The Constitution of the United States of America is arguably the greatest single document ever penned related to freedom, government and goverance. The Constitution was no accident and was the product of an evolving set of principles that was finally crystalized during that hot summer in Philadelphia in 1787. The government outlined in the Constitution clearly drew lines of distinction between not only the levels of government (state and central) but also among the branches of government at the national level. This system of separation of powers and the checks and balances codified in the Constitution was, in theory, established to keep power from being concentrated in a single branch or at a single level of government. Though there have been severe strains to the Constitution throughout the nation's history, the document remains the absolute cornerstone of American exceptionality.
Johannes Althusius, writing in the early 17th century, described a set of ideas that would eventually be captured in the Constitution. Althusius believed that individuals were part of a system of communities and that those communities were to be governed by prudent magistrates. Those magistrates were to govern in accordance with the desires of those that were members of the community--governing at the behest of the governed. This approach to governance is called popular sovereignty. Althusius went on to describe the relationship between the people--citizens--and the magistrates as something more than a simple arrangement. He viewed these arrangements as being part of a covenant--a solemn promise to be kept among each citizen and between the citizens and the magistrates.

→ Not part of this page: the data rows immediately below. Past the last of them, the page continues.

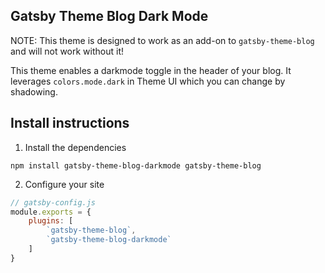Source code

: ## Gatsby Theme Blog Dark Mode

NOTE: This theme is designed to work as an add-on to `gatsby-theme-blog` and will not work without it!


This theme enables a darkmode toggle in the header of your blog. It leverages `colors.mode.dark` in Theme UI which you can change by shadowing.

## Install instructions

1. Install the dependencies
```shell
npm install gatsby-theme-blog-darkmode gatsby-theme-blog
```

2. Configure your site

```javascript
// gatsby-config.js
module.exports = {
    plugins: [
        `gatsby-theme-blog`,
        `gatsby-theme-blog-darkmode`
    ]
}
```


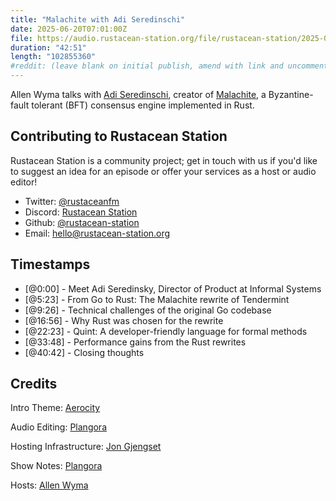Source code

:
 ```yaml
---
title: "Malachite with Adi Seredinschi"
date: 2025-06-20T07:01:00Z
file: https://audio.rustacean-station.org/file/rustacean-station/2025-06-20-adi-seredinschi.mp3
duration: "42:51"
length: "102855360"
#reddit: (leave blank on initial publish, amend with link and uncomment this line after Reddit thread has been posted)
---
```


Allen Wyma talks with [Adi Seredinschi](https://www.adi.monster/), creator of [Malachite](https://github.com/informalsystems/malachite), a Byzantine-fault tolerant (BFT) consensus engine implemented in Rust.

## Contributing to Rustacean Station

Rustacean Station is a community project; get in touch with us if you'd like to suggest an idea for an episode or offer your services as a host or audio editor!

- Twitter: [@rustaceanfm](https://twitter.com/rustaceanfm)
- Discord: [Rustacean Station](https://discord.gg/cHc3Gyc)
- Github: [@rustacean-station](https://github.com/rustacean-station/)
- Email: [hello@rustacean-station.org](mailto:hello@rustacean-station.org)

## Timestamps
- [@0:00] - Meet Adi Seredinsky, Director of Product at Informal Systems
- [@5:23] - From Go to Rust: The Malachite rewrite of Tendermint
- [@9:26] - Technical challenges of the original Go codebase
- [@16:56] - Why Rust was chosen for the rewrite
- [@22:23] - Quint: A developer-friendly language for formal methods
- [@33:48] - Performance gains from the Rust rewrites
- [@40:42] - Closing thoughts

## Credits
Intro Theme: [Aerocity](https://twitter.com/AerocityMusic)

Audio Editing: [Plangora](https://twitter.com/plangora)

Hosting Infrastructure: [Jon Gjengset](https://thesquareplanet.com/)

Show Notes: [Plangora](https://twitter.com/plangora)

Hosts: [Allen Wyma](https://twitter.com/allenwyma)
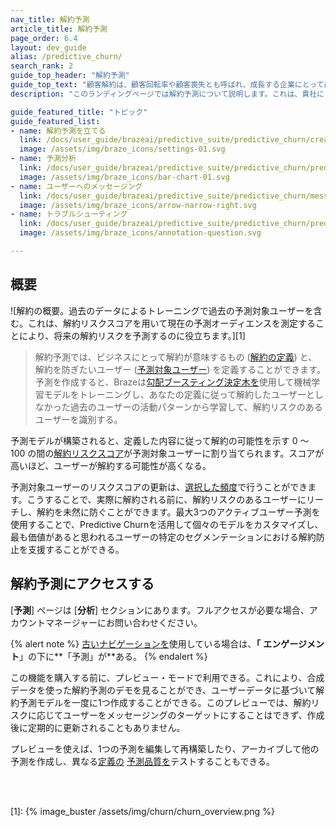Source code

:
 ```yaml
---
nav_title: 解約予測
article_title: 解約予測
page_order: 6.4
layout: dev_guide
alias: /predictive_churn/
search_rank: 2
guide_top_header: "解約予測"
guide_top_text: "顧客解約は、顧客回転率や顧客喪失とも呼ばれ、成長する企業にとって最も重要な指標の 1 つです。解約を最小限に抑え、カスタマーリテンションを最大限に引き出すためには、解約に対処する適切なツールが不可欠です。Braze には、このような潜在的なユーザー離脱に先手を打つため、将来のユーザー離脱を最小限に抑えるプロアクティブアプローチを提供する「解約予測」という機能が用意されています。"
description: "このランディングページでは解約予測について説明します。これは、貴社にとって解約予測の意味と、解約予測を防止したいユーザーを定義するためのツールです。"

guide_featured_title: "トピック"
guide_featured_list:
- name: 解約予測を立てる
  link: /docs/user_guide/brazeai/predictive_suite/predictive_churn/creating_a_churn_prediction/
  image: /assets/img/braze_icons/settings-01.svg
- name: 予測分析
  link: /docs/user_guide/brazeai/predictive_suite/predictive_churn/prediction_analytics/
  image: /assets/img/braze_icons/bar-chart-01.svg
- name: ユーザーへのメッセージング
  link: /docs/user_guide/brazeai/predictive_suite/predictive_churn/messaging_users/
  image: /assets/img/braze_icons/arrow-narrow-right.svg
- name: トラブルシューティング
  link: /docs/user_guide/brazeai/predictive_suite/predictive_churn/prediction_faq/
  image: /assets/img/braze_icons/annotation-question.svg

---
```


## 概要

![解約の概要。過去のデータによるトレーニングで過去の予測対象ユーザーを含む。これは、解約リスクスコアを用いて現在の予測オーディエンスを測定することにより、将来の解約リスクを予測するのに役立ちます。][1]

> 解約予測では、ビジネスにとって解約が意味するもの ([解約の定義]({{site.baseurl}}/user_guide/brazeai/predictive_suite/predictive_churn/creating_a_churn_prediction/#step-2-define-churn)) と、解約を防ぎたいユーザー ([予測対象ユーザー]({{site.baseurl}}/user_guide/brazeai/predictive_suite/predictive_churn/creating_a_churn_prediction/#step-3-filter-your-prediction-audience)) を定義することができます。予測を作成すると、Brazeは[勾配ブースティング決定木を](https://en.wikipedia.org/wiki/Gradient_boosting)使用して機械学習モデルをトレーニングし、あなたの定義に従って解約したユーザーとしなかった過去のユーザーの活動パターンから学習して、解約リスクのあるユーザーを識別する。

予測モデルが構築されると、定義した内容に従って解約の可能性を示す 0 ～ 100 の間の[解約リスクスコア]({{site.baseurl}}/user_guide/brazeai/predictive_suite/predictive_churn/prediction_analytics/#churn_score)が予測対象ユーザーに割り当てられます。スコアが高いほど、ユーザーが解約する可能性が高くなる。 

予測対象ユーザーのリスクスコアの更新は、[選択した頻度]({{site.baseurl}}/user_guide/brazeai/predictive_suite/predictive_churn/creating_a_churn_prediction/#step-4-choose-the-update-frequency-for-churn-predictions)で行うことができます。こうすることで、実際に解約される前に、解約リスクのあるユーザーにリーチし、解約を未然に防ぐことができます。最大3つのアクティブユーザー予測を使用することで、Predictive Churnを活用して個々のモデルをカスタマイズし、最も価値があると思われるユーザーの特定のセグメンテーションにおける解約防止を支援することができる。

## 解約予測にアクセスする

\[**予測**] ページは \[**分析**] セクションにあります。フルアクセスが必要な場合、アカウントマネージャーにお問い合わせください。

{% alert note %}
[古いナビゲーションを]({{site.baseurl}}/navigation)使用している場合は、**「** **エンゲージメント**」の下に**「予測」が**ある。
{% endalert %}

この機能を購入する前に、プレビュー・モードで利用できる。これにより、合成データを使った解約予測のデモを見ることができ、ユーザーデータに基づいて解約予測モデルを一度に1つ作成することができる。このプレビューでは、解約リスクに応じてユーザーをメッセージングのターゲットにすることはできず、作成後に定期的に更新されることもありません。

プレビューを使えば、1つの予測を編集して再構築したり、アーカイブして他の予測を作成し、異なる[定義の]({{site.baseurl}}/user_guide/brazeai/predictive_suite/predictive_churn/creating_a_churn_prediction/#step-2-define-churn) [予測品質を]({{site.baseurl}}/user_guide/brazeai/predictive_suite/predictive_churn/prediction_analytics/prediction_quality/)テストすることもできる。

<br><br>

[1]: {% image_buster /assets/img/churn/churn_overview.png %}
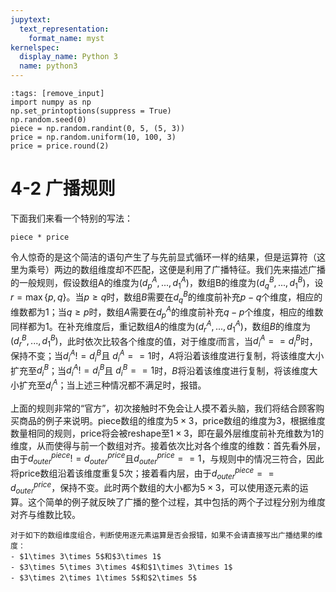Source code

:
 ```yaml
---
jupytext:
  text_representation:
    format_name: myst
kernelspec:
  display_name: Python 3
  name: python3
---
```


```{code-cell} ipython3
:tags: [remove_input]
import numpy as np
np.set_printoptions(suppress = True)
np.random.seed(0)
piece = np.random.randint(0, 5, (5, 3))
price = np.random.uniform(10, 100, 3)
price = price.round(2)
```

# 4-2 广播规则

下面我们来看一个特别的写法：

```{code-cell} ipython3
piece * price
```

令人惊奇的是这个简洁的语句产生了与先前显式循环一样的结果，但是运算符（这里为乘号）两边的数组维度却不匹配，这便是利用了广播特征。我们先来描述广播的一般规则，假设数组A的维度为$(d^A_p,...,d^A_1)$，数组B的维度为$(d^B_q,...,d^B_1)$，设$r=\max\{p,q\}$。当$p\geq q$时，数组$B$需要在$d^B_q$的维度前补充$p−q$个维度，相应的维数都为1；当$q\geq p$时，数组$A$需要在$d^A_p$的维度前补充$q−p$个维度，相应的维数同样都为1。在补充维度后，重记数组$A$的维度为$(d^A_r,...,d^A_1)$，数组$B$的维度为$(d^B_r,...,d^B_1)$，此时依次比较各个维度的值，对于维度$i$而言，当$d^A_i==d^B_i$时，保持不变；当$d^A_i!=d^B_i$且 $d^A_i==1$时，$A$将沿着该维度进行复制，将该维度大小扩充至$d^B_i$；当$d^A_i!=d^B_i$且 $d^B_i==1$时，$B$将沿着该维度进行复制，将该维度大小扩充至$d^A_i$；当上述三种情况都不满足时，报错。

上面的规则非常的“官方”，初次接触时不免会让人摸不着头脑，我们将结合顾客购买商品的例子来说明。piece数组的维度为$5\times 3$，price数组的维度为3，根据维度数量相同的规则，price将会被reshape至$1\times 3$，即在最外层维度前补充维数为1的维度，从而使得与前一个数组对齐。接着依次比对各个维度的维数：首先看外层，由于$d^{piece}_{outer}!=d^{price}_{outer}$且$d^{price}_{outer}==1$，与规则中的情况三符合，因此将price数组沿着该维度重复5次；接着看内层，由于$d^{piece}_{outer}==d^{price}_{outer}$，保持不变。此时两个数组的大小都为$5\times 3$，可以使用逐元素的运算。这个简单的例子就反映了广播的整个过程，其中包括的两个子过程分别为维度对齐与维数比较。

```{admonition} 练一练
对于如下的数组维度组合，判断使用逐元素运算是否会报错，如果不会请直接写出广播结果的维度：
- $1\times 3\times 5$和$3\times 1$
- $3\times 5\times 3\times 4$和$1\times 3\times 1$
- $3\times 2\times 1\times 5$和$2\times 5$
```
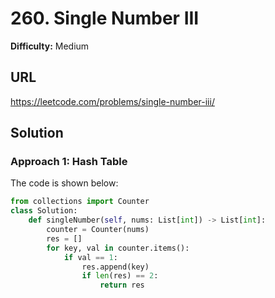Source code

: # 260. Single Number III

**Difficulty:** Medium

## URL

https://leetcode.com/problems/single-number-iii/

## Solution

### Approach 1: Hash Table

The code is shown below:

```python
from collections import Counter
class Solution:
    def singleNumber(self, nums: List[int]) -> List[int]:
        counter = Counter(nums)
        res = []
        for key, val in counter.items():
            if val == 1:
                res.append(key)
                if len(res) == 2:
                    return res
```
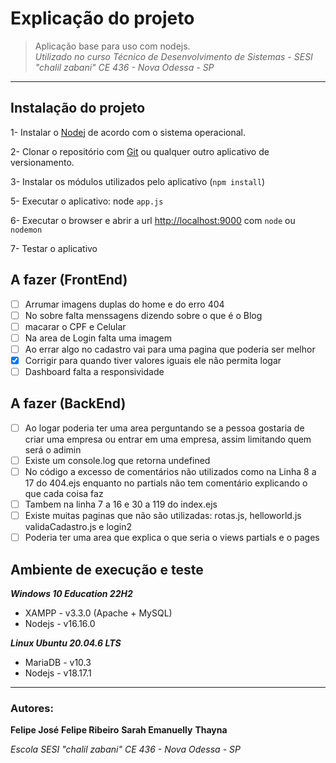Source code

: # Explicação do projeto
>Aplicação base para uso com nodejs.  
>_Utilizado no curso Técnico de Desenvolvimento de Sistemas - SESI "chalil zabani" CE 436 - Nova Odessa - SP_  
---  
## Instalação do projeto
1- Instalar o [Nodej](https://nodejs.org/en/download) de acordo com o sistema operacional.

2- Clonar o repositório com [Git](https://www.notion.so/Anota-es-do-Senai-f35c51c354d542a49738fb58edc55bd1#1e53661cdaa180a09c73f5fd2a979b4d) ou qualquer outro aplicativo de versionamento.

3- Instalar os módulos utilizados pelo aplicativo (```npm install```)  

5- Executar o aplicativo: node  ```app.js```

6- Executar o browser e abrir a url [http://localhost:9000](http://localhost:9000) com ```node``` ou ```nodemon```

7- Testar o aplicativo

## A fazer (FrontEnd)
- [ ] Arrumar imagens duplas do home e do erro 404
- [ ] No sobre falta menssagens dizendo sobre o que é o Blog
- [ ] macarar o CPF e Celular
- [ ] Na area de Login falta uma imagem
- [ ] Ao errar algo no cadastro vai para uma pagina que poderia ser melhor
- [x] Corrigir para quando tiver valores iguais ele não permita logar
- [ ] Dashboard falta a responsividade

## A fazer (BackEnd)
- [ ] Ao logar poderia ter uma area perguntando se a pessoa gostaria de criar uma empresa ou entrar em uma empresa, assim limitando quem será o adimin
- [ ] Existe um console.log que retorna undefined
- [ ] No código a excesso de comentários não utilizados como na Linha 8 a 17 do 404.ejs enquanto no partials não tem comentário explicando o que cada coisa faz
- [ ] Tambem na linha 7 a 16 e 30 a 119 do index.ejs
- [ ] Existe muitas paginas que não são utilizadas: rotas.js, helloworld.js validaCadastro.js e login2
- [ ] Poderia ter uma area que explica o que seria o views partials e o pages

## Ambiente de execução e teste
***Windows 10 Education 22H2***  
- XAMPP - v3.3.0 (Apache + MySQL)  
- Nodejs - v16.16.0  

***Linux Ubuntu 20.04.6 LTS***  
- MariaDB - v10.3  
- Nodejs - v18.17.1  
---
### Autores:
**Felipe José** **Felipe Ribeiro** **Sarah Emanuelly** **Thayna** 

_Escola SESI "chalil zabani" CE 436 - Nova Odessa - SP_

He uses the Latin word "foedus" to describe this arrangement. Foedus means covenant. Thus, foedus is the root word for Federal, the system of government found uniquely in America.
The idea of covenant was reinforced by the Pilgrims coming over in the Mayflower. All the adult men on the ship decided upon and signed the Mayflower Compact. The aim of the compact was to gain the promise from each man to serve God, develop a social structure based on common law. These men and their families considered the compact a covenant--that solemn promise that compels each member to do their part to support and defend the agreed upon structures.
Consistent with the ideas advanced by Althusius and the Mayflower Compact were the ideas associated with connectivity between natural law and common law. Natural laws were those that were visited upon mankind by a supreme being--God. These laws are universal and cannot be taken away or tempered by man. In the Declaration of Independence, we find the words concerning our unalienable rights. The notion of unalienable rights was carried into the preamble of the Constitution.
Common laws are those that allow for the orderly organization of socieity. The common laws are those that outline the behaviors that are acceptable and unacceptable in society. Each individual, in order to uphold his or her role in society, must adhere to these common laws. When common laws are written down, they become public law. Thus, the Constitution is the written record of the common laws that were meant to provide structure to the American society.
The Constitution clearly establishes the social, political and economic structures of America. To that end, our Founders codified their beliefs in limited government, a separation of powers, the rule of law, checks and balances, the protection of private property and the protection of individual liberty. Our Founders feared the concentration of power in "imprudent magistrates" and worked to establish that power, if it is to be concentrated, must be held by the "community of souls," the people of the United States.
The Constitution is not an inconvenient set of rules that are to be interpreted by each generation that comes along. The Constitution is enduring and perpetual and should be considered the bedrock of American exceptionality.